DRARL: Disengagement-Reason-Augmented Reinforcement Learning for Efficient Improvement of Autonomous Driving Policy

• URL: http://arxiv.org/abs/2506.16720v1
• Date: Fri, 20 Jun 2025 03:32:01 GMT
• Title: DRARL: Disengagement-Reason-Augmented Reinforcement Learning for Efficient Improvement of Autonomous Driving Policy
• Authors: Weitao Zhou, Bo Zhang, Zhong Cao, Xiang Li, Qian Cheng, Chunyang Liu, Yaqin Zhang, Diange Yang,
• Abstract summary: disengagement-reason-augmented reinforcement learning (DRARL) enhances driving policy improvement process.<n>The method is evaluated using real-world disengagement cases collected by autonomous driving robotaxi.

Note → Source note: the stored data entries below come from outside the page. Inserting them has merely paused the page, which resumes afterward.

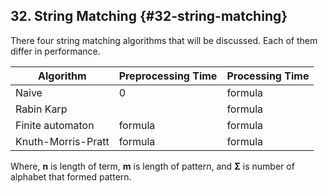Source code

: ## 32\. String Matching {#32-string-matching}

There four string matching algorithms that will be discussed. Each of them differ in performance.

| Algorithm | Preprocessing Time | Processing Time |
| --- | --- | --- |
| Naive | 0 | formula |
| Rabin Karp |  | formula |
| Finite automaton | formula | formula |
| Knuth-Morris-Pratt | formula | formula |

Where, **n** is length of term, **m** is length of pattern, and **Σ** is number of alphabet that formed pattern.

• Score: 24.36567420971839
• License: http://arxiv.org/licenses/nonexclusive-distrib/1.0/
• Abstract: With the increasing presence of automated vehicles on open roads under driver supervision, disengagement cases are becoming more prevalent. While some data-driven planning systems attempt to directly utilize these disengagement cases for policy improvement, the inherent scarcity of disengagement data (often occurring as a single instances) restricts training effectiveness. Furthermore, some disengagement data should be excluded since the disengagement may not always come from the failure of driving policies, e.g. the driver may casually intervene for a while. To this end, this work proposes disengagement-reason-augmented reinforcement learning (DRARL), which enhances driving policy improvement process according to the reason of disengagement cases. Specifically, the reason of disengagement is identified by a out-of-distribution (OOD) state estimation model. When the reason doesn't exist, the case will be identified as a casual disengagement case, which doesn't require additional policy adjustment. Otherwise, the policy can be updated under a reason-augmented imagination environment, improving the policy performance of disengagement cases with similar reasons. The method is evaluated using real-world disengagement cases collected by autonomous driving robotaxi. Experimental results demonstrate that the method accurately identifies policy-related disengagement reasons, allowing the agent to handle both original and semantically similar cases through reason-augmented training. Furthermore, the approach prevents the agent from becoming overly conservative after policy adjustments. Overall, this work provides an efficient way to improve driving policy performance with disengagement cases.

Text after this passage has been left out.